Y Hosarsiph puso su mano sobre el arca sagrada que los gavilanes de oro fundido cubrían con sus relucientes alas.
— ¿Quieres, pues, ser pontífice de Ammón-Rá y profeta de Egipto?.
— No: pero quiero saber lo que hay en esos libros.
— ¿Cómo vas a saberlo, si nadie debe conocerlo excepto el pontífice?.
— Osiris habla como quiere, cuando quiere y a quien quiere. Lo que contiene esta arca sólo es letra muerta. Si el Espíritu viviente quiere hablarme, me hablará.
— ¿Qué piensas hacer para eso?.
— Esperar y obedecer.
Estas respuestas sabidas por Ramsés II, aumentaron su desconfianza, pues temió que Hosarsiph aspirase al faraonato a expensas de su hijo Menephtah. El faraón ordenó, en consecuencia, que el hijo de su hermana fuese nombrado escriba sagrado del templo de Osiris. Esta función importante comprendía el simbolismo bajo todas sus formas, la cosmografía y la astronomía, pero le alejaba del trono. El hijo de la princesa real se dedicó con el mismo celo y una sumisión perfecta a sus deberes de hierográmata, a los cuales se ligaba también la función de inspector de los diferentes nomos o provincias del Egipto.
¿Tenía Hosarsiph el orgullo que creían?. Sí, si por orgullo el león cautivo levanta la cabeza y mira al horizonte tras los barrotes de su jaula sin apercibirse tan siquiera dé las gentes que le contemplan. Sí, si por orgullo el águila encadenada se estremece con todo su plumaje y con el cuello extendido, las alas abiertas, mira al sol. Como todos los fuertes designados para una grande obra, Hosarsiph no se creía sometido al Destino ciego; él sentía que una Providencia misteriosa velaba sobre él y le conduciría a sus fines.
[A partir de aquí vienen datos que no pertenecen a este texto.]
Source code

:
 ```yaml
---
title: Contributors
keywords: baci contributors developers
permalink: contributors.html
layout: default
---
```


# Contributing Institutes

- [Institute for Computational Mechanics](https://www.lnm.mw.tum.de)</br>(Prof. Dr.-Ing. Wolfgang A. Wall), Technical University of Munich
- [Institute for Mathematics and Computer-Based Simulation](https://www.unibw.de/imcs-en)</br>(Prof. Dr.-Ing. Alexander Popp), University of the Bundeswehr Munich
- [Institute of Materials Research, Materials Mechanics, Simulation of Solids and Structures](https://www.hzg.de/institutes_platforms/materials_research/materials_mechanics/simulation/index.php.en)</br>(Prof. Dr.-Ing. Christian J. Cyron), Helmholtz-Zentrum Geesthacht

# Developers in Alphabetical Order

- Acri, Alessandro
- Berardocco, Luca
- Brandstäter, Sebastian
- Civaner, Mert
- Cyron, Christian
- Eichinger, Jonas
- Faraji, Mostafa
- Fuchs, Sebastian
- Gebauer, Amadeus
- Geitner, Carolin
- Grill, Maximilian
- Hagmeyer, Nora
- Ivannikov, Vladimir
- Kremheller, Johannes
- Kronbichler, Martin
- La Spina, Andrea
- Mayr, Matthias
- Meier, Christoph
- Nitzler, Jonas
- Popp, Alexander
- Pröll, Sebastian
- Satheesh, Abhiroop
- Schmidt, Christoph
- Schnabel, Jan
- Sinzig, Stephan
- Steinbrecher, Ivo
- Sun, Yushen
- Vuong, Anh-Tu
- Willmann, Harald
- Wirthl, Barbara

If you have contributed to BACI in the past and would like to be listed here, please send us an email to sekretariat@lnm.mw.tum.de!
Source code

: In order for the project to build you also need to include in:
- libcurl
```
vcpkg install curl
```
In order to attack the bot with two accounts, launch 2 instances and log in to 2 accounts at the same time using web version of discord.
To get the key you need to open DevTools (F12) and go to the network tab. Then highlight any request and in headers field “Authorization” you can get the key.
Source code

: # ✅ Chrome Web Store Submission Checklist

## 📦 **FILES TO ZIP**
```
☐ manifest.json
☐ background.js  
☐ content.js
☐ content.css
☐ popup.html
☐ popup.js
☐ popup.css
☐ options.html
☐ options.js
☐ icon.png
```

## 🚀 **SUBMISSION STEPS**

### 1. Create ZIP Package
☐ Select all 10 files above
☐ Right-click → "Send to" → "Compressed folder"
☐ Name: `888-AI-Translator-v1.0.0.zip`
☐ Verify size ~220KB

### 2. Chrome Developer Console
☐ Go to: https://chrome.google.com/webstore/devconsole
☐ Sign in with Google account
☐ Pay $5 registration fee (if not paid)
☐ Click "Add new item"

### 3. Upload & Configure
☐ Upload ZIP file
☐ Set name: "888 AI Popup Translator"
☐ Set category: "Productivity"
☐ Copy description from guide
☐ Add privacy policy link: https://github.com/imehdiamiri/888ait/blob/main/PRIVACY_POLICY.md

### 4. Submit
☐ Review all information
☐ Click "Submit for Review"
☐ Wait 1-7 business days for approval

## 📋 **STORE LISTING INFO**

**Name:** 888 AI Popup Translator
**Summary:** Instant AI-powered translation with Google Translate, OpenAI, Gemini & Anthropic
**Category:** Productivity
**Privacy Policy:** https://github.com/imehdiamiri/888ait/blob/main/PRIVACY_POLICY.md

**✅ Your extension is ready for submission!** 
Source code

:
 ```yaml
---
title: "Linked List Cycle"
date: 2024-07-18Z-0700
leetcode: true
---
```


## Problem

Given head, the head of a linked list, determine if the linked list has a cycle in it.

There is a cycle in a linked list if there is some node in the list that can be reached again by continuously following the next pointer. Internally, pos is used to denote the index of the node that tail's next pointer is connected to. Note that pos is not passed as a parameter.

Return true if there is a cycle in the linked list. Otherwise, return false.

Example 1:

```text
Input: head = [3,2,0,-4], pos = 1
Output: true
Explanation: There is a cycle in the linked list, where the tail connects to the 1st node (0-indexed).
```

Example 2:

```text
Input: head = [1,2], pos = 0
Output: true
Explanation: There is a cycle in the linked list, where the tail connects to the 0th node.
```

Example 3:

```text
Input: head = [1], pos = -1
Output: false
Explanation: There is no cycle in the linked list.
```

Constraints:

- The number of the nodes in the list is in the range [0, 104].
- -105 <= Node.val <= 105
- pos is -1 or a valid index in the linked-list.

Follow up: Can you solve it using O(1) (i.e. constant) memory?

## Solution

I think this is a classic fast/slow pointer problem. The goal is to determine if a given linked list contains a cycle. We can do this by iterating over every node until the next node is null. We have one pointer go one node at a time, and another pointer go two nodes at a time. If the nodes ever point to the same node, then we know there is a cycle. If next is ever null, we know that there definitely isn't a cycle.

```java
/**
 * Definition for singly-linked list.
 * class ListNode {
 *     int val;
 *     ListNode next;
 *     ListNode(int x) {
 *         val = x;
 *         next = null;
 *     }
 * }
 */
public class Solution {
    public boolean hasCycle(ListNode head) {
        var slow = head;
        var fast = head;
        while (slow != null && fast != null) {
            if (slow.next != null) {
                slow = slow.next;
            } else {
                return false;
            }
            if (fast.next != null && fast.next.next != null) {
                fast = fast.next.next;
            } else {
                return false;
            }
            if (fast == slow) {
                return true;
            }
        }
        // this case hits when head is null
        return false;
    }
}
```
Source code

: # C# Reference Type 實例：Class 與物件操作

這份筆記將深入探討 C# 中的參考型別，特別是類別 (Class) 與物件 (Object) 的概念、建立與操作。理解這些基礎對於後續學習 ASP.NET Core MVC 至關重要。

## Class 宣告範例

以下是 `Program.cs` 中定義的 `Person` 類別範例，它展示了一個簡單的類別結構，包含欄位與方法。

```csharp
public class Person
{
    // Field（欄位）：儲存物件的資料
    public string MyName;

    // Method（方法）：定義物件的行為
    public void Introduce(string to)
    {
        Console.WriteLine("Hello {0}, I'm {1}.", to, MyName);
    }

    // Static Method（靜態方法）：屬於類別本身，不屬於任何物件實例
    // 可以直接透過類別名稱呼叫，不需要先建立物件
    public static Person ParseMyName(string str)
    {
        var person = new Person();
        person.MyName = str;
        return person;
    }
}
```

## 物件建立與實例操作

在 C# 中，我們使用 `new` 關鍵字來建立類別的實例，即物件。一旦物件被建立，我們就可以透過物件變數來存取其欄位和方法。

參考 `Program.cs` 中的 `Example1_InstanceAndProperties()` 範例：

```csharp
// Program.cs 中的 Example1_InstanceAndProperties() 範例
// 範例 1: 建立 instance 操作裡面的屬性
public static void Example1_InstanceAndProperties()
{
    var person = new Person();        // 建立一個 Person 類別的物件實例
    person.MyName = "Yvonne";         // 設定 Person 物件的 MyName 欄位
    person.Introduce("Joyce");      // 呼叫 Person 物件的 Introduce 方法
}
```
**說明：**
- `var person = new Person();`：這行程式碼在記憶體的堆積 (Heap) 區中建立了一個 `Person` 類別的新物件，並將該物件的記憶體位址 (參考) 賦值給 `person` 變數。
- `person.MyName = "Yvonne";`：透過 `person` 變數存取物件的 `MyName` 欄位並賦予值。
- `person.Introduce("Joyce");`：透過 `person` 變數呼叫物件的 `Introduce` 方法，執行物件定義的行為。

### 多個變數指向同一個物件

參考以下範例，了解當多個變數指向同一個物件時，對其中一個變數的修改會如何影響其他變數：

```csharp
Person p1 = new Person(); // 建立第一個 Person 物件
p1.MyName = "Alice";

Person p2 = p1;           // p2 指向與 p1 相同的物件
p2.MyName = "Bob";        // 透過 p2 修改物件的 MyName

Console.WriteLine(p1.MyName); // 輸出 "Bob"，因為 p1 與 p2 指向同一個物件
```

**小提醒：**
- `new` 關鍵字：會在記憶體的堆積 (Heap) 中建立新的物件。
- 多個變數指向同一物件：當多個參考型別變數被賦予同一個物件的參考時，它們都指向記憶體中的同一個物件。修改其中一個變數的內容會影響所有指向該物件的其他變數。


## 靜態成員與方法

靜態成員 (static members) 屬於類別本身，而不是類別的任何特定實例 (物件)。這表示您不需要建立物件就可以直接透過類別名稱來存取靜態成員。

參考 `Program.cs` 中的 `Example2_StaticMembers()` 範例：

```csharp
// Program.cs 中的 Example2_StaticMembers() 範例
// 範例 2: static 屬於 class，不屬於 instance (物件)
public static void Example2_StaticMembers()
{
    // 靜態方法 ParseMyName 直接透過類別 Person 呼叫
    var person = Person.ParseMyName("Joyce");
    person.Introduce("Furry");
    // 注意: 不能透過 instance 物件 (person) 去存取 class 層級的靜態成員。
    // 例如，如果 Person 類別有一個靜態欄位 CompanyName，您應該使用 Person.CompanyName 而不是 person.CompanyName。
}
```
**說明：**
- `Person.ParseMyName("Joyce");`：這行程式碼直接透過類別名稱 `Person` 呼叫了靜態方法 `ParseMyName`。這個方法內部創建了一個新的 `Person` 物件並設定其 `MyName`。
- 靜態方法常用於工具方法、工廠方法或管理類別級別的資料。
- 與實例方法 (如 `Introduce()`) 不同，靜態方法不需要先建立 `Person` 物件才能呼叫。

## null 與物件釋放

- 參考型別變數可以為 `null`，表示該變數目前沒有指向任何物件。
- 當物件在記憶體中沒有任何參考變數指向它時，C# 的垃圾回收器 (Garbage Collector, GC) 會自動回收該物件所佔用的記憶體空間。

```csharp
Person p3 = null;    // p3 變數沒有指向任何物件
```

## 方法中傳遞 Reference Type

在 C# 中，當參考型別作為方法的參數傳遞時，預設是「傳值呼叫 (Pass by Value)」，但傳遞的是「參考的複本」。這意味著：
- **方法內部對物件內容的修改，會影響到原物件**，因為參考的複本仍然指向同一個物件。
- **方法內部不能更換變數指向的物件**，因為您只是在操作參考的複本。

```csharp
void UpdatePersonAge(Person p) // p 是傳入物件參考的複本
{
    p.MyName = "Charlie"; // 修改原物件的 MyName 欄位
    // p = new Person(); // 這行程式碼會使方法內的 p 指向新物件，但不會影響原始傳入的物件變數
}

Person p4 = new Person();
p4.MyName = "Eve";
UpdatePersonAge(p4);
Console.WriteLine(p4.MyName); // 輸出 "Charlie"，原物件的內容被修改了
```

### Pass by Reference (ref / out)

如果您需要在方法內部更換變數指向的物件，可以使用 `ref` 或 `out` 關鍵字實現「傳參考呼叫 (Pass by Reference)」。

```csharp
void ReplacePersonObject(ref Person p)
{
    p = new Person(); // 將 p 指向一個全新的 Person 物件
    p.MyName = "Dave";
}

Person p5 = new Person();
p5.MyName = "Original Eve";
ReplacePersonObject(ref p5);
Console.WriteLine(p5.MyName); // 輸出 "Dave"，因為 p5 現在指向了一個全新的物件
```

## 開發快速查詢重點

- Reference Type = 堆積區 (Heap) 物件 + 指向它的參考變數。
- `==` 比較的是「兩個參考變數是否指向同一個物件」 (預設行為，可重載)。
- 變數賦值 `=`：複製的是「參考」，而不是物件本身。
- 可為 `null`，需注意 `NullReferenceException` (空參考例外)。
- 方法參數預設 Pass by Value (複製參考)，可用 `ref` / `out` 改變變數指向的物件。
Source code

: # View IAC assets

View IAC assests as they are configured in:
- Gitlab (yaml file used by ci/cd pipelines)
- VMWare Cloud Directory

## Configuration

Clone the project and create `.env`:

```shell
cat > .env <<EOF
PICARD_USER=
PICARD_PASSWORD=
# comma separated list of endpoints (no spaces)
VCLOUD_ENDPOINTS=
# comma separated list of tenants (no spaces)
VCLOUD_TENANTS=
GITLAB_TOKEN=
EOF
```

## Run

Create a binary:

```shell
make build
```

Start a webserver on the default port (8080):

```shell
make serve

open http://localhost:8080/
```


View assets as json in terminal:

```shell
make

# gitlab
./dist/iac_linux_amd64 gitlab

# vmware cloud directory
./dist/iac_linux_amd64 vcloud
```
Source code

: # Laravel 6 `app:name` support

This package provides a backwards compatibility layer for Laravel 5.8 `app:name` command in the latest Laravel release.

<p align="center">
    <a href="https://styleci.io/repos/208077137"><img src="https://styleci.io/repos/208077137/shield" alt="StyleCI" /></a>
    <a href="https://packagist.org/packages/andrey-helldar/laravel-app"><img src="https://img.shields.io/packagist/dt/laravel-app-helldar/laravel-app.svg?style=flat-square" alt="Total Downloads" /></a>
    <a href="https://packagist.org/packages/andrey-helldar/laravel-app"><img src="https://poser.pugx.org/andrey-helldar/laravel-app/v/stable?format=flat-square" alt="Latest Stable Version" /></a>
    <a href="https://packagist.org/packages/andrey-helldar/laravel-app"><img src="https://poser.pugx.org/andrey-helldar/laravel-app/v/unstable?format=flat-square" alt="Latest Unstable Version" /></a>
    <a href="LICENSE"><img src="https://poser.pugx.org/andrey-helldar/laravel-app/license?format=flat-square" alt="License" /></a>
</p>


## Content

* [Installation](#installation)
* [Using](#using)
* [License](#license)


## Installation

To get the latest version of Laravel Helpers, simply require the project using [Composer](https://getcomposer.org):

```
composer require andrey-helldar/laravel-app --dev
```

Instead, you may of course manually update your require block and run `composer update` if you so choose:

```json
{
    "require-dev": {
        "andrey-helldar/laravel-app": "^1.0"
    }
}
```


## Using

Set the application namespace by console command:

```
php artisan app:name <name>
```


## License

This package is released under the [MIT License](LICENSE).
Mientras era escriba sagrado, Hosarsiph fue enviado a inspeccionar el delta. Los hebreos tributarios del Egipto, que habitaban entonces en el valle de Gosen, estaban sometidos a trabajos rudos. Ramsés II unía Pelusium con Heliópolis por medio de una cadena de fuertes. Todos los nomos de Egipto tenían que dar su contingente de obreros para estos trabajos gigantescos. Los Beni-Israel se habían encargado de las labores más pesadas y sobre todo eran tallistas en piedra y constructores de ladrillos. Independientes y orgullosos, no se doblegaban tan fácilmente como los indígenas bajo la vara de los guardias egipcios, sino que sufrían la servidumbre a regañadientes y a veces devolvían los golpes. El sacerdote de Osiris no pudo por menos de experimentar una secreta simpatía hacia aquellos intratables “de dura cerviz”, cuyos Ancianos, fieles a la tradición abrámica, adoraban sencillamente al Dios único, que veneraban sus jefes, sus hags y sus zakens, pero se rebelaban bajo el yugo y protestaban contra la injusticia. Un día vio a un guardia egipcio apalear bárbaramente a un hebreo indefenso. Su corazón se sublevó, se lanzó sobre el egipcio, le quitó su arma y le mató en el acto. Esa acción, cometida en un hervor de indignación generosa, decidió de su vida. Los sacerdotes de Osiris que cometían un homicidio, eran severísimamente juzgados por el colegio sacerdotal. El faraón sospechaba ya que el hijo de su hermana era un usurpador. La vida del escriba sólo pendía de un hilo. Él prefirió desterrarse e imponerse él mismo su expiación. Todo le lanzaba a la soledad del desierto, hacia el vasto desconocido: su deseo, el presentimiento de su misión y sobre todo esa voz interna, misteriosa, pero irresistible, que dice en ciertas horas: “¡Vé!: es tu destino”.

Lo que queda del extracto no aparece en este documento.